:: Dataset extract ::

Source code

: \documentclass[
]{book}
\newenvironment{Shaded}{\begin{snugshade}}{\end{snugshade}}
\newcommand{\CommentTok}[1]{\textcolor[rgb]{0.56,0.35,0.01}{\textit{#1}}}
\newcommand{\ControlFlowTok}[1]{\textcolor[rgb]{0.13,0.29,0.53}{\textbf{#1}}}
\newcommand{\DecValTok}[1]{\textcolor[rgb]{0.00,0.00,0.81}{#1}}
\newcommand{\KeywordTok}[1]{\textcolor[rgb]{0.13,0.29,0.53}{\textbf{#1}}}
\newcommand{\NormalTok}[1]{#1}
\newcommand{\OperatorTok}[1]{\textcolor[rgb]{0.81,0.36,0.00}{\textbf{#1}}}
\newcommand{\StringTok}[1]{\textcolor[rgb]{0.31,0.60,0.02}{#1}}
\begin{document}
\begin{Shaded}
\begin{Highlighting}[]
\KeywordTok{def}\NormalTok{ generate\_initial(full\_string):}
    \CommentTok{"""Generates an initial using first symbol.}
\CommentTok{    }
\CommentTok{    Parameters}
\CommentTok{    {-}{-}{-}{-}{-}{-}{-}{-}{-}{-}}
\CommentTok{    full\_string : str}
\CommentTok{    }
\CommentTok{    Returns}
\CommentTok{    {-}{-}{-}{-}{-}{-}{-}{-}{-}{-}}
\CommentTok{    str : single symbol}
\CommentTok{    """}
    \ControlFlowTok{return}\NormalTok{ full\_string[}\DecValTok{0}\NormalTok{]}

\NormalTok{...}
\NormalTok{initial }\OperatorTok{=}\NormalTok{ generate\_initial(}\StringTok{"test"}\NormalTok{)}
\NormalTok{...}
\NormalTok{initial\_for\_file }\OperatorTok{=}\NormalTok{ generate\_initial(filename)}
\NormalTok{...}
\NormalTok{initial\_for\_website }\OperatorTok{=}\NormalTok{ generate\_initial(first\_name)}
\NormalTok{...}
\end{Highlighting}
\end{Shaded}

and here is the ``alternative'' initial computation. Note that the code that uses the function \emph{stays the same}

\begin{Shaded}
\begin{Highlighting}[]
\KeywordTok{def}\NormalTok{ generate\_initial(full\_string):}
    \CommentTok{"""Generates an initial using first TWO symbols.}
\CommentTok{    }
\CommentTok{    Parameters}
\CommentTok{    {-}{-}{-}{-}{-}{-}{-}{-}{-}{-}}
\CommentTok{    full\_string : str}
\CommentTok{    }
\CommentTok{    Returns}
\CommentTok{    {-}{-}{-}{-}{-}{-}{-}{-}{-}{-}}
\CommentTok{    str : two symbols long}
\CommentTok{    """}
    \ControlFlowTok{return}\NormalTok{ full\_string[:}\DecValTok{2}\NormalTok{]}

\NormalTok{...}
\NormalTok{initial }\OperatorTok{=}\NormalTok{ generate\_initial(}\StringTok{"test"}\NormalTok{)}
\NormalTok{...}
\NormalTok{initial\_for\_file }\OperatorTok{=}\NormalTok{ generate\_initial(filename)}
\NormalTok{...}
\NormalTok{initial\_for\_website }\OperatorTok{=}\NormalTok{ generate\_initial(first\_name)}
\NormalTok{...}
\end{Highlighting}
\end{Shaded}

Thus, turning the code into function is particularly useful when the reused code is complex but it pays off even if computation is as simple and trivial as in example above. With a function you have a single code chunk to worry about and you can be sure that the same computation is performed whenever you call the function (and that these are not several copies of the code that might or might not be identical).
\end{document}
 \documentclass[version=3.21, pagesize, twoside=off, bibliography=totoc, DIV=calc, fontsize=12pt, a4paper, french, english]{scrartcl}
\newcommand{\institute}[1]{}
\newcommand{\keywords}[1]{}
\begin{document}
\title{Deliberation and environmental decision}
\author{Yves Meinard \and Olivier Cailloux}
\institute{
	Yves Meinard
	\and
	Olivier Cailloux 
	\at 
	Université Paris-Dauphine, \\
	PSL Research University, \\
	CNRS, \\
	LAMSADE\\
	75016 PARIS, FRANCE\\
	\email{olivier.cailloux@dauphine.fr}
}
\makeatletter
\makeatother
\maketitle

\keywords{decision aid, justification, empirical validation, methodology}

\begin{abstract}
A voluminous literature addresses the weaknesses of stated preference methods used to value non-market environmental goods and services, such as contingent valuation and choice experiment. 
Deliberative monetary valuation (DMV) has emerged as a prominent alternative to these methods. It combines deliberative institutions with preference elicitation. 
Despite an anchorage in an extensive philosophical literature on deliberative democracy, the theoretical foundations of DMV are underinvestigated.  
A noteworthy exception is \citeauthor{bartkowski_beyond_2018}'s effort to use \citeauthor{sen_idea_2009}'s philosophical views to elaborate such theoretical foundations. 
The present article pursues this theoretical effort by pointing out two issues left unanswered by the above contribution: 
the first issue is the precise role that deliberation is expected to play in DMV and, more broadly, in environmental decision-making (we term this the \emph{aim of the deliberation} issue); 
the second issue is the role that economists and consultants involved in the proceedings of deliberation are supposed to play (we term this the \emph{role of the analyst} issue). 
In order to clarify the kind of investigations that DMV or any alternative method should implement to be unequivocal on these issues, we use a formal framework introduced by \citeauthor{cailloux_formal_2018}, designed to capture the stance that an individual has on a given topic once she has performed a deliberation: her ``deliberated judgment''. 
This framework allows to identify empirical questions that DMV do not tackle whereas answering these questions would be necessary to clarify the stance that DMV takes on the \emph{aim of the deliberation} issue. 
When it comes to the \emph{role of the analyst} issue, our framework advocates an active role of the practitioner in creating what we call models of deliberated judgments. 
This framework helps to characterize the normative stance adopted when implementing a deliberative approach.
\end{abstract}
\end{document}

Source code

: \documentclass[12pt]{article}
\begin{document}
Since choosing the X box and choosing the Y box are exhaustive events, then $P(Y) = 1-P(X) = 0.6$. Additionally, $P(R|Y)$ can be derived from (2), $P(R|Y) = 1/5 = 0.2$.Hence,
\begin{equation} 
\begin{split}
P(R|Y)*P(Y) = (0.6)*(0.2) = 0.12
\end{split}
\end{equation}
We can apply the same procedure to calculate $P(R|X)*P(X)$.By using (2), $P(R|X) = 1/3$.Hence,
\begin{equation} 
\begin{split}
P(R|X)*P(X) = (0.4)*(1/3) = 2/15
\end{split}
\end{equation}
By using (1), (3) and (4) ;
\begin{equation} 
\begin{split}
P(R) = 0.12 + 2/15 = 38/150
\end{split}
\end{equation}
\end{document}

:::

Collect from the data above every line that includes "code".

* **Output for this task**:
Source code
and here is the ``alternative'' initial computation. Note that the code that uses the function \emph{stays the same}
Thus, turning the code into function is particularly useful when the reused code is complex but it pays off even if computation is as simple and trivial as in example above. With a function you have a single code chunk to worry about and you can be sure that the same computation is performed whenever you call the function (and that these are not several copies of the code that might or might not be identical).
Source code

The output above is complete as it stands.